LE VAISSEAU D'OR
C'était un grand Vaisseau taillé dans l'or massif.
Ses mâts touchaient l'azur sur des mers inconnues;
La Cyprine d'amour, cheveux épars, chairs nues,
S'étalait à sa proue, au soleil excessif.
Mais il vint une nuit frapper le grand écueil
Dans l'océan trompeur où chantait la Sirène,
Et le naufrage horrible inclina sa carène
Aux profondeur du Gouffre, immuable cercueil.
Ce fut un Vaisseau d'Or, dont les flancs diaphanes
Révélaient des trésors que les marins profanes,
Dégoût, Haine et Névrose ont entre eux disputés.
Que reste-t-il de lui dans la tempête brève ?
Qu'est devenu mon coeur, navire déserté ?
Hélas ! Il a sombré dans l'abîme du Rêve !
EMILE NELLIGAN
TENEBRES
La Détresse a jeté sur mon coeur ses noirs voiles
Et les croassements de ses corbeaux latents ;
Et je rêve toujours au vaisseau des Vingt ans,
Depuis qu'il a sombré dans la mer des étoiles.

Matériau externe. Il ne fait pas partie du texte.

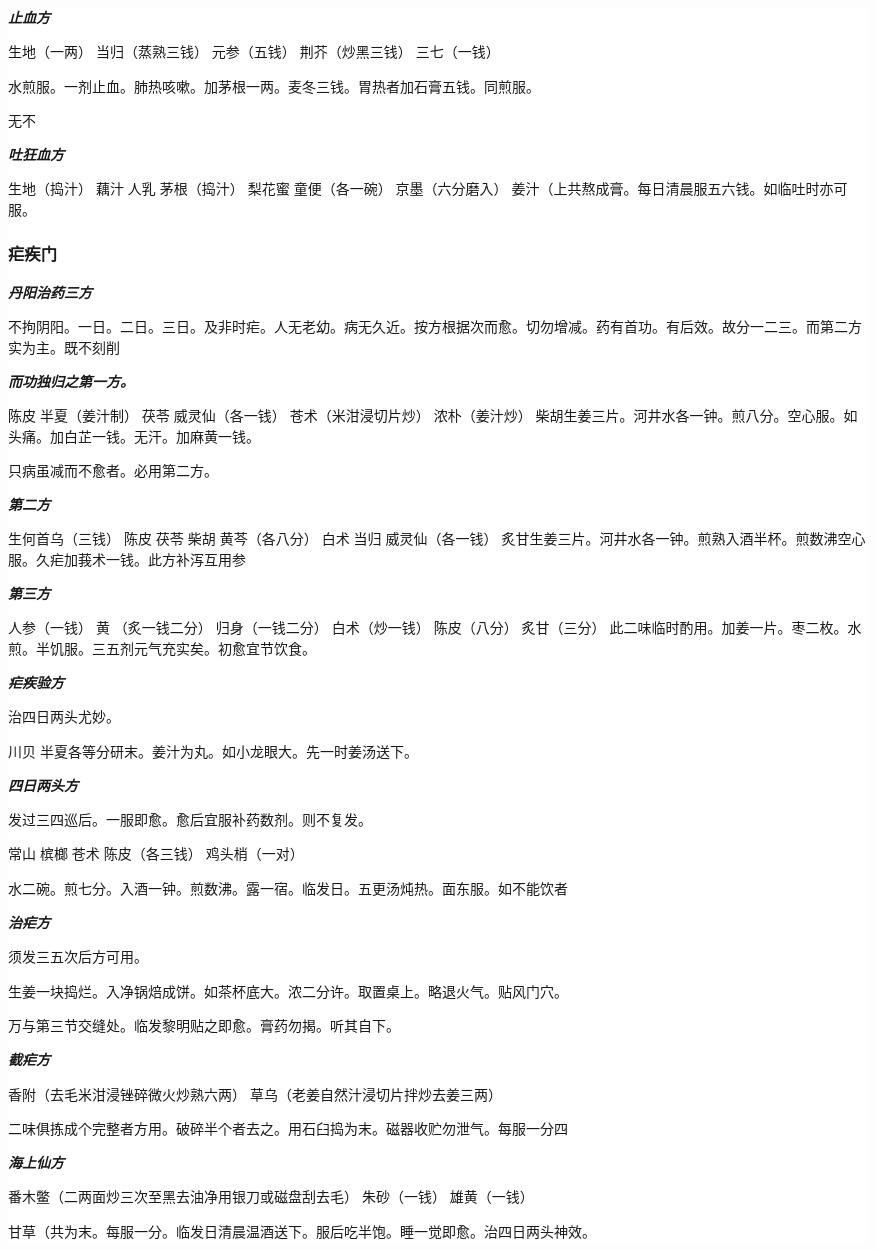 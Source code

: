 ***止血方***  

生地（一两） 当归（蒸熟三钱） 元参（五钱） 荆芥（炒黑三钱） 三七（一钱）  

水煎服。一剂止血。肺热咳嗽。加茅根一两。麦冬三钱。胃热者加石膏五钱。同煎服。  

无不  

***吐狂血方***  

生地（捣汁） 藕汁 人乳 茅根（捣汁） 梨花蜜 童便（各一碗） 京墨（六分磨入） 姜汁（上共熬成膏。每日清晨服五六钱。如临吐时亦可服。  

### 疟疾门  

***丹阳治药三方***  

不拘阴阳。一日。二日。三日。及非时疟。人无老幼。病无久近。按方根据次而愈。切勿增减。药有首功。有后效。故分一二三。而第二方实为主。既不刻削  

***而功独归之第一方。***  

陈皮 半夏（姜汁制） 茯苓 威灵仙（各一钱） 苍术（米泔浸切片炒） 浓朴（姜汁炒） 柴胡生姜三片。河井水各一钟。煎八分。空心服。如头痛。加白芷一钱。无汗。加麻黄一钱。  

只病虽减而不愈者。必用第二方。  

***第二方***  

生何首乌（三钱） 陈皮 茯苓 柴胡 黄芩（各八分） 白术 当归 威灵仙（各一钱） 炙甘生姜三片。河井水各一钟。煎熟入酒半杯。煎数沸空心服。久疟加莪术一钱。此方补泻互用参  

***第三方***  

人参（一钱） 黄 （炙一钱二分） 归身（一钱二分） 白术（炒一钱） 陈皮（八分） 炙甘（三分） 此二味临时酌用。加姜一片。枣二枚。水煎。半饥服。三五剂元气充实矣。初愈宜节饮食。  

***疟疾验方***  

治四日两头尤妙。  

川贝 半夏各等分研末。姜汁为丸。如小龙眼大。先一时姜汤送下。  

***四日两头方***  

发过三四巡后。一服即愈。愈后宜服补药数剂。则不复发。  

常山 槟榔 苍术 陈皮（各三钱） 鸡头梢（一对）  

水二碗。煎七分。入酒一钟。煎数沸。露一宿。临发日。五更汤炖热。面东服。如不能饮者  

***治疟方***  

须发三五次后方可用。  

生姜一块捣烂。入净锅焙成饼。如茶杯底大。浓二分许。取置桌上。略退火气。贴风门穴。  

万与第三节交缝处。临发黎明贴之即愈。膏药勿揭。听其自下。  

***截疟方***  

香附（去毛米泔浸锉碎微火炒熟六两） 草乌（老姜自然汁浸切片拌炒去姜三两）  

二味俱拣成个完整者方用。破碎半个者去之。用石臼捣为末。磁器收贮勿泄气。每服一分四  

***海上仙方***  

番木鳖（二两面炒三次至黑去油净用银刀或磁盘刮去毛） 朱砂（一钱） 雄黄（一钱）  

甘草（共为末。每服一分。临发日清晨温酒送下。服后吃半饱。睡一觉即愈。治四日两头神效。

Ah ! Quand pourrai-je encor comme des crucifix
Etreindre entre mes doigts les chères paix anciennes,
Dont je n'entends jamais les voix musciennes
Monter dans tout le trouble où je geins, où je vis ?
Et je voudrais rêver longuement, l'âme entière,
Sous les Cyprès de mort, au coin du cimetière
Où gît ma belle enfance au glacial tombeau.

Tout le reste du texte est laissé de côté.